Sony Music Entertainment generated 134.83bn Yen ($1.24bn) from streaming music in calendar 2016 – and 40.65bn Yen ($372m) in the three months to end of December alone. That means Sony’s recorded music division is now earning approximately $124m every month, $31m every week, $4m every day and $167,000 every hour from the likes of Spotify and Apple Music. This quarterly streaming haul of 40.65bn Yen was up 30.3% on the 31.2bn Yen ($286m) recorded in the same period of 2015.

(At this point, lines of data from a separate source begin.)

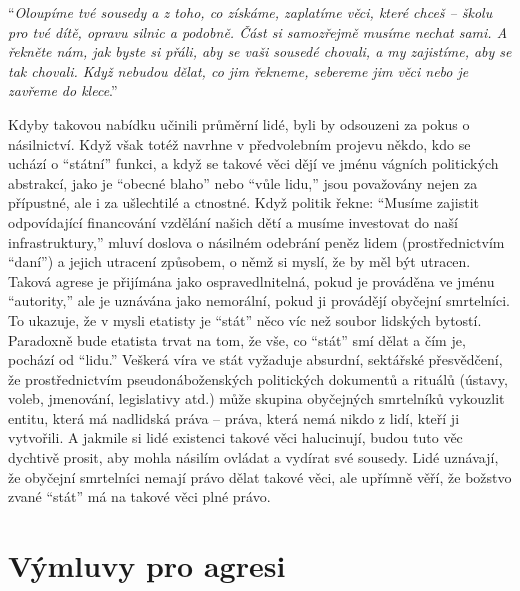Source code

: \documentclass{book}
\begin{document}
\enquote{\emph{Oloupíme tvé sousedy a z toho, co získáme, zaplatíme věci, které chceš -- školu pro tvé dítě, opravu silnic a podobně. Část si samozřejmě musíme nechat sami. A řekněte nám, jak byste si přáli, aby se vaši sousedé chovali, a my zajistíme, aby se tak chovali. Když nebudou dělat, co jim řekneme, sebereme jim věci nebo je zavřeme do klece}.}

Kdyby takovou nabídku učinili průměrní lidé, byli by odsouzeni za pokus o násilnictví. Když však totéž navrhne v předvolebním projevu někdo, kdo se uchází o \enquote{státní} funkci, a když se takové věci dějí ve jménu vágních politických abstrakcí, jako je \enquote{obecné blaho} nebo \enquote{vůle lidu,} jsou považovány nejen za přípustné, ale i za ušlechtilé a ctnostné. Když politik řekne: \enquote{Musíme zajistit odpovídající financování vzdělání našich dětí a musíme investovat do naší infrastruktury,} mluví doslova o násilném odebrání peněz lidem (prostřednictvím \enquote{daní}) a jejich utracení způsobem, o němž si myslí, že by měl být utracen. Taková agrese je přijímána jako ospravedlnitelná, pokud je prováděna ve jménu \enquote{autority,} ale je uznávána jako nemorální, pokud ji provádějí obyčejní smrtelníci. To ukazuje, že v mysli etatisty je \enquote{stát} něco víc než soubor lidských bytostí. Paradoxně bude etatista trvat na tom, že vše, co \enquote{stát} smí dělat a čím je, pochází od \enquote{lidu.} Veškerá víra ve stát vyžaduje absurdní, sektářské přesvědčení, že prostřednictvím pseudonáboženských politických dokumentů a rituálů (ústavy, voleb, jmenování, legislativy atd.) může skupina obyčejných smrtelníků vykouzlit entitu, která má nadlidská práva -- práva, která nemá nikdo z lidí, kteří ji vytvořili. A jakmile si lidé existenci takové věci halucinují, budou tuto věc dychtivě prosit, aby mohla násilím ovládat a vydírat své sousedy. Lidé uznávají, že obyčejní smrtelníci nemají právo dělat takové věci, ale upřímně věří, že božstvo zvané \enquote{stát} má na takové věci plné právo.

\section{Výmluvy pro agresi}
\end{document}
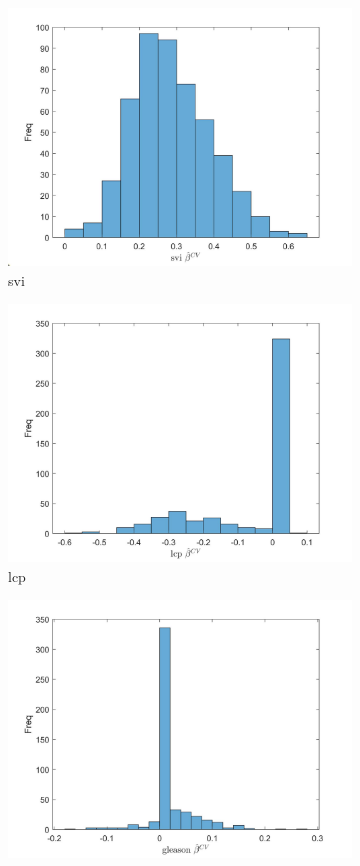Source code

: \documentclass{article}
\begin{document}
	\begin{figure}[ht] 
		\begin{subfigure}[b]{0.5\linewidth}
			\centering
			\includegraphics[width=0.75\linewidth]{figures/q8_6.jpg} 
			\caption{svi} 
			\label{svi} 
			\vspace{2ex}
		\end{subfigure}%
		\begin{subfigure}[b]{0.5\linewidth}
			\centering
			\includegraphics[width=0.75\linewidth]{figures/q8_7.jpg} 
			\caption{lcp} 
			\label{lcp} 
			\vspace{2ex}
		\end{subfigure} 
		\begin{subfigure}[b]{0.5\linewidth}
			\centering
			\includegraphics[width=0.75\linewidth]{figures/q8_8.jpg} 

\end{subfigure}
\end{figure}
\end{document}
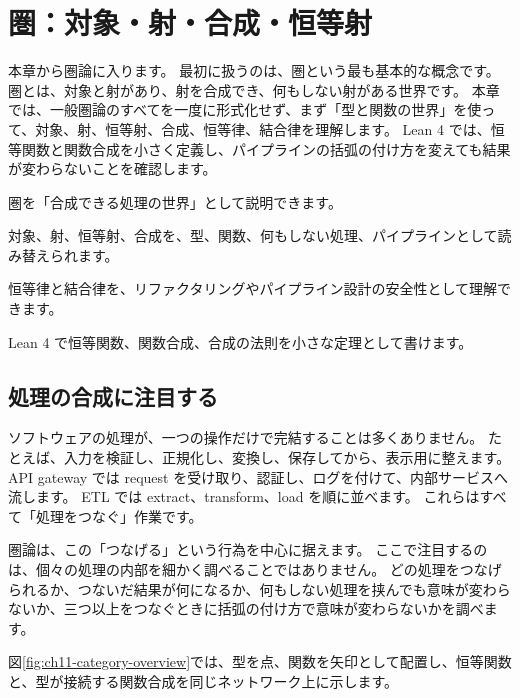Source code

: \chapter{圏：対象・射・合成・恒等射}
\label{chap:ch11_category}

\begin{chapterabstract}
本章から圏論に入ります。
最初に扱うのは、圏という最も基本的な概念です。
圏とは、対象と射があり、射を合成でき、何もしない射がある世界です。
本章では、一般圏論のすべてを一度に形式化せず、まず「型と関数の世界」を使って、対象、射、恒等射、合成、恒等律、結合律を理解します。
Lean 4 では、恒等関数と関数合成を小さく定義し、パイプラインの括弧の付け方を変えても結果が変わらないことを確認します。
\end{chapterabstract}

\begin{learninggoals}
\item 圏を「合成できる処理の世界」として説明できます。
\item 対象、射、恒等射、合成を、型、関数、何もしない処理、パイプラインとして読み替えられます。
\item 恒等律と結合律を、リファクタリングやパイプライン設計の安全性として理解できます。
\item Lean 4 で恒等関数、関数合成、合成の法則を小さな定理として書けます。
\end{learninggoals}

\section{処理の合成に注目する}

ソフトウェアの処理が、一つの操作だけで完結することは多くありません。
たとえば、入力を検証し、正規化し、変換し、保存してから、表示用に整えます。
API gateway では request を受け取り、認証し、ログを付けて、内部サービスへ流します。
ETL では extract、transform、load を順に並べます。
これらはすべて「処理をつなぐ」作業です。

圏論は、この「つなげる」という行為を中心に据えます。
ここで注目するのは、個々の処理の内部を細かく調べることではありません。
どの処理をつなげられるか、つないだ結果が何になるか、何もしない処理を挟んでも意味が変わらないか、三つ以上をつなぐときに括弧の付け方で意味が変わらないかを調べます。

図\ref{fig:ch11-category-overview}では、型を点、関数を矢印として配置し、恒等関数と、型が接続する関数合成を同じネットワーク上に示します。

Physical sales were still the top money-maker for Sony Music labels across the whole of 2016, but only just. CD and vinyl generated 137.23bn Yen ($1.26bn) in the year – 1.8% (around $21m) more than streaming. In the three months to end of December, which includes the bumper Christmas gifting period, Sony’s physical recorded music sales stood at 44.97bn Yen ($412m) down 24.6% on the equivalent quarter in 2015.
As for download? Anyone whose business is still heavily reliant on iTunes may be about to wince. Over the course of 2016, downloads accounted for 65.62bn Yen ($605m), or less than a fifth of Sony’s total recorded music revenues. And in calendar Q4 last year, downloads accounted for 14.74bn Yen ($135m) – down no less than 40.5% year-on-year, while contributing just 14.7% of Sony Music’s sales/streaming business in the three months.